'Modest' impact on pensions expected as BoE cuts base rate to 4%

The Bank of England (BoE) has confirmed it has cut the base rate from 4.25 per cent to 4 per cent, although industry experts suggested this will only have a "modest" impact on defined benefit (DB) and defined contribution (DC) pension schemes.

At its meeting ending on 6 August 2025, the BoE's Monetary Policy Committee (MPC) voted by a majority of 5–4 to reduce bank rate by 0.25 percentage points, to 4 per cent, rather than maintaining it at 4.25 per cent.

However, XPS Group partner, Adam Gillespie, said that the cut “won’t move the needle much” for most schemes, noting that long-term UK yields remain the main driver of outcomes.

Given this, Gillespie argued that trustees and sponsors of pension schemes should “remain focused on the bigger picture” of robust long-term funding and risk management, and not “simply the latest rate change”.

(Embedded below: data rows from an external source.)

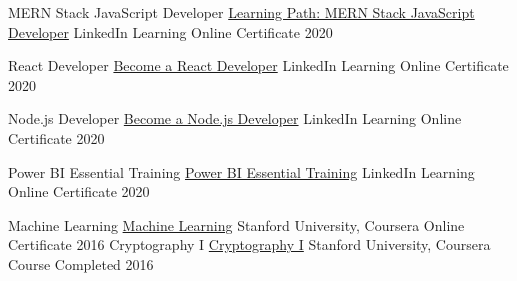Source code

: \begin{cvhonors}
  \cvhonor
    {
    {MERN Stack JavaScript Developer}
    {\href{https://www.linkedin.com/learning/paths/become-a-mern-stack-javascript-developer}
    {Learning Path: MERN Stack JavaScript Developer}}}
    {LinkedIn Learning}
    {
    {Online Certificate}
    {\href{https://mukeshmk.github.io/assets/certificates/LinkedIn\%20Learning\%20-\%20Become\%20a\%20MERN\%20Stack\%20JavaScript\%20Developer.pdf}{}}}
    {2020}
  
  \cvhonor
    {
    {React Developer}
    {\href{https://www.linkedin.com/learning/paths/become-a-react-developer}
    {Become a React Developer}}}
    {LinkedIn Learning}
    {
    {Online Certificate}
    {\href{https://mukeshmk.github.io/assets/certificates/LinkedIn\%20Learning\%20-\%20Become\%20a\%20React\%20Developer.pdf}{}}}
    {2020}

  \cvhonor
    {
    {Node.js Developer}
    {\href{https://www.linkedin.com/learning/paths/become-a-node-js-developer}
    {Become a Node.js Developer}}}
    {LinkedIn Learning}
    {
    {Online Certificate}
    {\href{https://mukeshmk.github.io/assets/certificates/LinkedIn\%20Learning\%20-\%20Learning\%20Path\%20-\%20Become\%20a\%20Node.js\%20Developer.pdf}{}}}
    {2020}

  \cvhonor
    {
    {Power BI Essential Training}
    {\href{https://www.coursera.org/learn/machine-learning}
    {Power BI Essential Training}}}
    {LinkedIn Learning}
    {
    {Online Certificate}
    {\href{https://mukeshmk.github.io/assets/certificates/LinkedIn\%20Learning\%20-\%20Power\%20BI\%20Essential\%20Training\%20-\%20Certificate.pdf}{}}}
    {2020}
    
  \cvhonor
    {
    {Machine Learning}
    {\href{https://www.coursera.org/learn/machine-learning}{Machine Learning}}}
    {Stanford University, Coursera}
    {
    {Online Certificate}
    {\href{https://www.coursera.org/account/accomplishments/verify/ZWCUVR3HSXTM}{}}}
    {2016}
  \cvhonor
    {
    {Cryptography I}
    {\href{https://www.coursera.org/learn/crypto}{Cryptography I}}}
    {Stanford University, Coursera}
    {Course Completed}
    {2016}
\end{cvhonors}
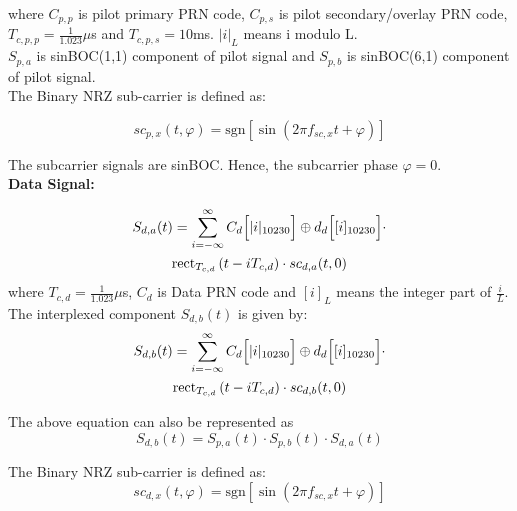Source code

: \noindent where $C_{p,p}$ is pilot primary PRN code, $C_{p,s}$ is pilot secondary/overlay PRN code, 
$T_{c,p,p} = \frac{1}{1.023}\mu$s and $T_{c,p,s}= 10$ms. $|i|_{L}$ means i modulo L.\\

\noindent $S_{p,a}$ is sinBOC(1,1) component of pilot signal and $S_{p,b}$ is sinBOC(6,1) component 
of pilot signal.
\\

\noindent The Binary NRZ sub-carrier is defined as:

\begin{equation}
sc_{p,x}(t, \varphi) = \text{sgn}[\sin(2\pi f_{sc,x}t + \varphi)]
\label{eq:sub_carrier}
\end{equation}

\noindent The subcarrier signals are sinBOC. Hence, the subcarrier phase $\varphi=0$. \\
\noindent\textbf{Data Signal:}

\begin{multline}
S_{d,a}(t) = \sum_{i=-\infty}^{\infty} C_d\Bigl[|i|_{10230} \Bigr] \oplus d_d\Bigl[[i]_{10230}\Bigr] \cdot \\
\text{rect} _{T_{c,d}} \left({t - iT_{c,d}}\right) \cdot sc_{d,a}(t, 0)
\label{eq:signal_da}
\end{multline}
\noindent where $T_{c,d} = \frac{1}{1.023}\mu$s, $C_d$ is Data PRN code and $[i]_L$ means the integer part of $\frac{i}{L}$.\\

\noindent The interplexed component $S_{d,b}(t)$ is given by:
\begin{multline}
S_{d,b}(t) = \sum_{i=-\infty}^{\infty} C_d\Bigl[|i|_{10230}\Bigr] \oplus d_d\Bigl[[i]_{10230}\Bigr] \cdot \\
\text{rect}_{T_{c,d}} \left( t - iT_{c,d} \right) \cdot sc_{d,b}(t, 0)
\label{eq:interplexed_component}
\end{multline}

\noindent The above equation can also be represented as
\begin{equation}
    S_{d,b}(t) = S_{p,a}(t) \cdot S_{p,b}(t) \cdot S_{d,a}(t)
    \label{eq:interplexed_component1}
\end{equation}

\noindent The Binary NRZ sub-carrier is defined as:
\begin{equation}
sc_{d,x}(t, \varphi) = \text{sgn}[\sin(2\pi f_{sc,x}t + \varphi)]
\label{eq:subcarrier_dc}
\end{equation}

For DB schemes, Gillespie said that the effects are likely to be negligible, with many schemes already well-funded and insulated from short-term movements through hedging strategies.

However, he acknowledged that there is a more nuanced picture for DC savers, as lower base rates may reduce returns on cash holdings, although long-term growth continues to depend largely on investment performance.

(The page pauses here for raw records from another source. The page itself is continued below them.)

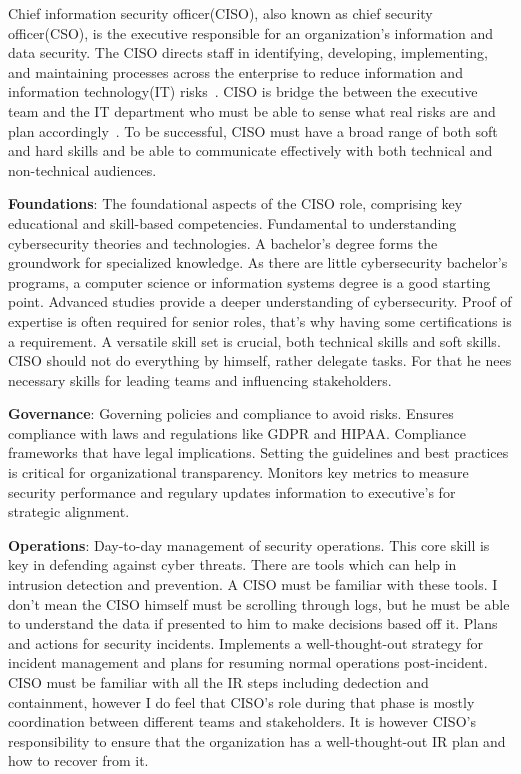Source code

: 

Chief information security officer(CISO), also known as chief security officer(CSO), is the executive responsible for an organization's information and data security.
The CISO directs staff in identifying, developing, implementing, and maintaining processes across the enterprise to reduce information
and information technology(IT) risks~\cite[587-588]{HOOPER2016585}. CISO is bridge the between the executive team and the IT department who
must be able to
sense what
real risks are and plan accordingly~\cite[261]{10658980701746577}. To be successful, CISO must have a broad range of both soft and hard
skills and be able to communicate effectively with both technical and non-technical audiences.

\textbf{Foundations}: The foundational aspects of the CISO role, comprising key educational and skill-based competencies.
Fundamental to understanding cybersecurity theories and technologies.
A bachelor's degree forms the groundwork for specialized knowledge. As there are little cybersecurity bachelor's programs, a computer
science or information systems degree is a good starting point. Advanced studies provide a deeper understanding of cybersecurity.
Proof of expertise is often required for senior roles, that's why having some certifications is a requirement.
A versatile skill set is crucial, both technical skills and soft skills. CISO should not do everything by himself, rather delegate tasks.
For that he nees necessary skills for leading teams and influencing stakeholders.

\textbf{Governance}: Governing policies and compliance to avoid risks.
Ensures compliance with laws and regulations like GDPR and HIPAA.
Compliance frameworks that have legal implications.
Setting the guidelines and best practices is critical for organizational transparency.
Monitors key metrics to measure security performance and regulary updates information to executive's for strategic alignment.

\textbf{Operations}: Day-to-day management of security operations.
This core skill is key in defending against cyber threats.
There are tools which can help in intrusion detection and prevention. A CISO must
be familiar with these tools. I don't mean the CISO
himself must be scrolling through logs, but he must be able to understand the data if presented to him to make decisions based off it.
Plans and actions for security incidents. Implements a well-thought-out strategy for incident management and
plans for resuming normal operations post-incident. CISO must be familiar with all the IR steps including dedection and
containment, however I do feel that CISO's role during that phase is mostly coordination between different teams and stakeholders. It is
however CISO's responsibility to ensure that the organization has a well-thought-out IR plan and how to recover from it.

“Outcomes for those purchasing annuities continue to depend heavily on long-term yields,” he said.

The Monetary Policy Committee’s (MPC) decision to cut rates followed concerns about weak economic growth and inflationary pressures.

Although several pension professionals said the move was “fully expected”, the vote was reportedly on a “knife-edge”, with one member pushing for a larger cut and four voting for no change at all.

Commenting on the rate decision, LCP investment team principal, Anais Caldwell-Jones, said: “Today’s outcome underscores the MPC’s delicate balancing act, offering modest support to the economy while reinforcing their ‘gradual and careful’ message.

“The MPC finds itself trying to navigate through an undesirable mix of weak growth and stubborn price pressures.”